• YOUR TASK
In the data below, find every line with the word "author" and copy it.

• RECORDS FOR PROCESSING
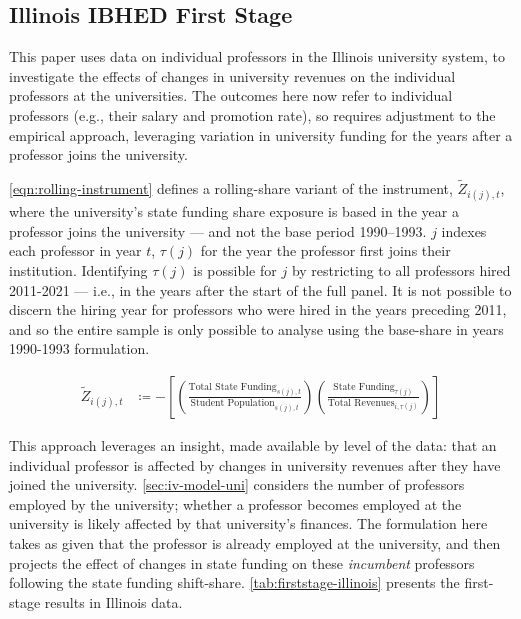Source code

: \newpage
\subsection{Illinois IBHED First Stage}
\label{sec:iv-model-indiv}

This paper uses data on individual professors in the Illinois university system, to investigate the effects of changes in university revenues on the individual professors at the universities.
The outcomes here now refer to individual professors (e.g., their salary and promotion rate), so requires adjustment to the empirical approach, leveraging variation in university funding for the years after a professor joins the university.

\autoref{eqn:rolling-instrument} defines a rolling-share variant of the instrument, $\tilde Z_{i(j),t}$, where the university's state funding share exposure is based in the year a professor joins the university --- and not the base period 1990--1993.
$j$ indexes each professor in year $t$, $\tau(j)$ for the year the professor first joins their institution.
Identifying $\tau(j)$ is possible for $j$ by restricting to all professors hired 2011-2021 --- i.e., in the years after the start of the full panel.
It is not possible to discern the hiring year for professors who  were hired in the years preceding 2011, and so the entire sample is only possible to analyse using the base-share in years 1990-1993 formulation.

\begin{align}
    \label{eqn:rolling-instrument}
    \tilde Z_{i(j),t} &\coloneqq - \left[
    \left( \frac{\text{Total State Funding}_{s(j),t}}{\text{Student Population}_{s(j),t}} \right)
    \left( \frac{\text{State Funding}_{\tau(j)}}{\text{Total Revenues}_{i,\tau(j)}} \right) \right]
\end{align}

This approach leverages an insight, made available by level of the data: that an individual professor is affected by changes in university revenues after they have joined the university.
\autoref{sec:iv-model-uni} considers the number of professors employed by the university; whether a professor becomes employed at the university is likely affected by that university's finances.
The formulation here takes as given that the professor is already employed at the university, and then projects the effect of changes in state funding on these \textit{incumbent} professors following the state funding shift-share.
\autoref{tab:firststage-illinois} presents the first-stage results in Illinois data.

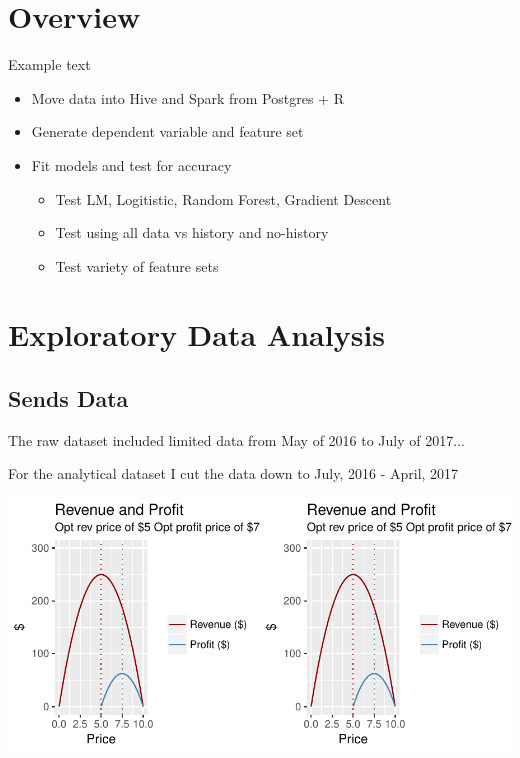 \documentclass{report}\usepackage[]{graphicx}\usepackage[]{color}
\makeatletter
\def\maxwidth{ %
  \ifdim\Gin@nat@width>\linewidth
    \linewidth
  \else
    \Gin@nat@width
  \fi
}
\newenvironment{kframe}{%
 \def\at@end@of@kframe{}%
 \ifinner\ifhmode%
  \def\at@end@of@kframe{\end{minipage}}%
  \begin{minipage}{\columnwidth}%
 \fi\fi%
 \def\FrameCommand##1{\hskip\@totalleftmargin \hskip-\fboxsep
 \colorbox{shadecolor}{##1}\hskip-\fboxsep
     \hskip-\linewidth \hskip-\@totalleftmargin \hskip\columnwidth}%
 \MakeFramed {\advance\hsize-\width
   \@totalleftmargin\z@ \linewidth\hsize
   \@setminipage}}%
 {\par\unskip\endMakeFramed%
 \at@end@of@kframe}
\makeatother
\begin{document}

\tableofcontents
\newpage


\section{Overview}
Example text
\begin{itemize}
  \item Move data into Hive and Spark from Postgres + R 
  \item Generate dependent variable and feature set 
  \item Fit models and test for accuracy
  \begin{itemize}
  \item Test LM, Logitistic, Random Forest, Gradient Descent 
  \item Test using all data vs history and no-history
  \item Test variety of feature sets
  \end{itemize}
\end{itemize}

\newpage 

\section{Exploratory Data Analysis}


\subsection{Sends Data}
The raw dataset included limited data from May of 2016 to July of 2017...
\begin{kframe}


{\ttfamily\noindent\color{warningcolor}{\#\# Warning: Removed 20 rows containing missing values (geom\_path).}}\end{kframe}


For the analytical dataset I cut the data down to July, 2016 - April, 2017

\begin{kframe}


{\ttfamily\noindent\color{warningcolor}{\#\# Warning: Removed 20 rows containing missing values (geom\_path).}}

{\ttfamily\noindent\color{warningcolor}{\#\# Warning: Removed 20 rows containing missing values (geom\_path).}}\end{kframe}
\includegraphics[width=\maxwidth]{figure/unnamed-chunk-2-1} 
\end{document}
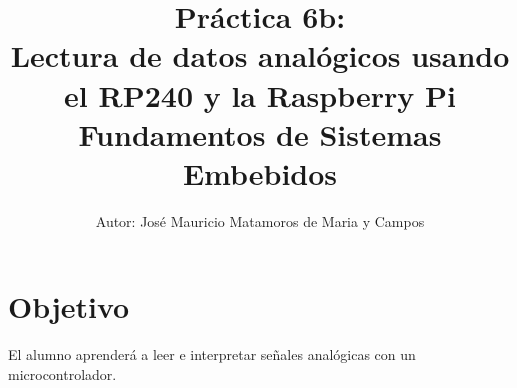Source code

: \documentclass[letterpaper,10.5pt]{article}
\author{\footnotesize Autor: José Mauricio Matamoros de Maria y Campos}
\title{Práctica 6b:\\Lectura de datos analógicos usando el RP240 y la Raspberry Pi\\
{\large Fundamentos de Sistemas Embebidos}}
\date{}
\begin{document}
\maketitle

\section{Objetivo}%
\label{sec:objective}
El alumno aprenderá a leer e interpretar señales analógicas con un microcontrolador.







\appendix


\end{document}
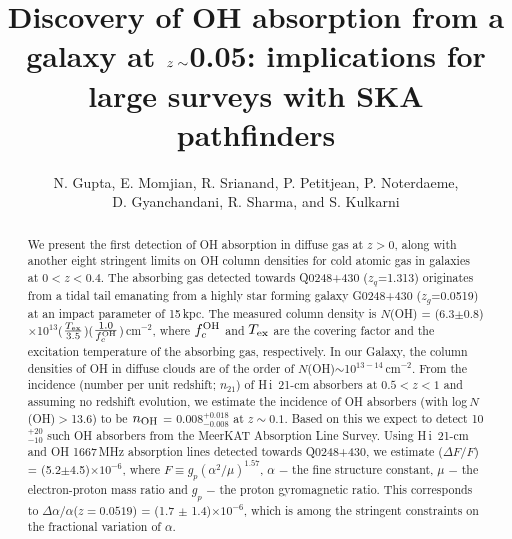 \documentclass[iop,apjl,numberedappendix,appendixfloats,twocolappendix,revtex4]{emulateapj}
\newcommand{\hi}{\mbox{H\,{\sc i}}}
\newcommand{\cmsq}{cm$^{-2}$}
\begin{document}
\title{Discovery of OH absorption from a galaxy at $\lowercase{z}\sim$0.05: implications for\\ large surveys with SKA pathfinders} 

\author{N. Gupta,  
E. Momjian,  
R. Srianand,  
P. Petitjean,  
P. Noterdaeme, \\ 
D. Gyanchandani,   
R. Sharma, and 
S. Kulkarni  
}    


\begin{abstract}


We present the first detection of OH absorption in diffuse gas at $z>0$, along with another eight stringent 
limits on OH column densities for cold atomic gas in galaxies at $0<z<0.4$. 
The absorbing gas detected towards Q0248+430 ($z_q$=1.313) originates from a tidal tail emanating from a highly star forming galaxy 
G0248+430 ($z_g$=0.0519) at an impact parameter of 15\,kpc.  
The measured column density is $N$(OH) = (6.3$\pm$0.8)$\times$10$^{13}$($\frac{T_{\rm ex}}{3.5}$)($\frac{1.0}{f_c^{\rm OH}}$)\,\cmsq, where $f_c^{\rm OH}$ and 
$T_{\rm ex}$ are the covering factor and the excitation temperature of the absorbing gas, respectively.
In our Galaxy, the column densities of OH in diffuse clouds are of the order of $N$(OH)$\sim$10$^{13-14}$\,\cmsq.
From the incidence (number per unit redshift; $n_{21}$) of \hi\ 21-cm absorbers at $0.5<z<1$ and assuming no redshift evolution, 
we estimate the incidence of OH absorbers (with log\,$N$(OH)$>$13.6) to be $n_{\rm OH}$ = $0.008^{+0.018}_{-0.008}$ at $z\sim0.1$. 
Based on this we expect to detect 10$^{+20}_{-10}$ such OH absorbers from the MeerKAT Absorption Line Survey.
Using \hi\ 21-cm and OH 1667\,MHz absorption lines detected towards Q0248+430, we estimate 
($\Delta F/F$) = (5.2$\pm$4.5)$\times 10^{-6}$, where $F \equiv g_p (\alpha^2/\mu)^{1.57}$, 
$\alpha$ $-$ the fine structure constant, $\mu$ $-$ the electron-proton mass ratio and $g_p$ $-$ the proton gyromagnetic ratio.  
This corresponds to $\Delta\alpha/\alpha$($z=0.0519$) = (1.7 $\pm$ 1.4)$\times 10^{-6}$, which is among the stringent 
constraints on the fractional variation of $\alpha$. 

\end{abstract}  
\end{document}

• SOLUTION TO THIS EXERCISE
\author{\footnotesize Autor: José Mauricio Matamoros de Maria y Campos}
\author{N. Gupta,  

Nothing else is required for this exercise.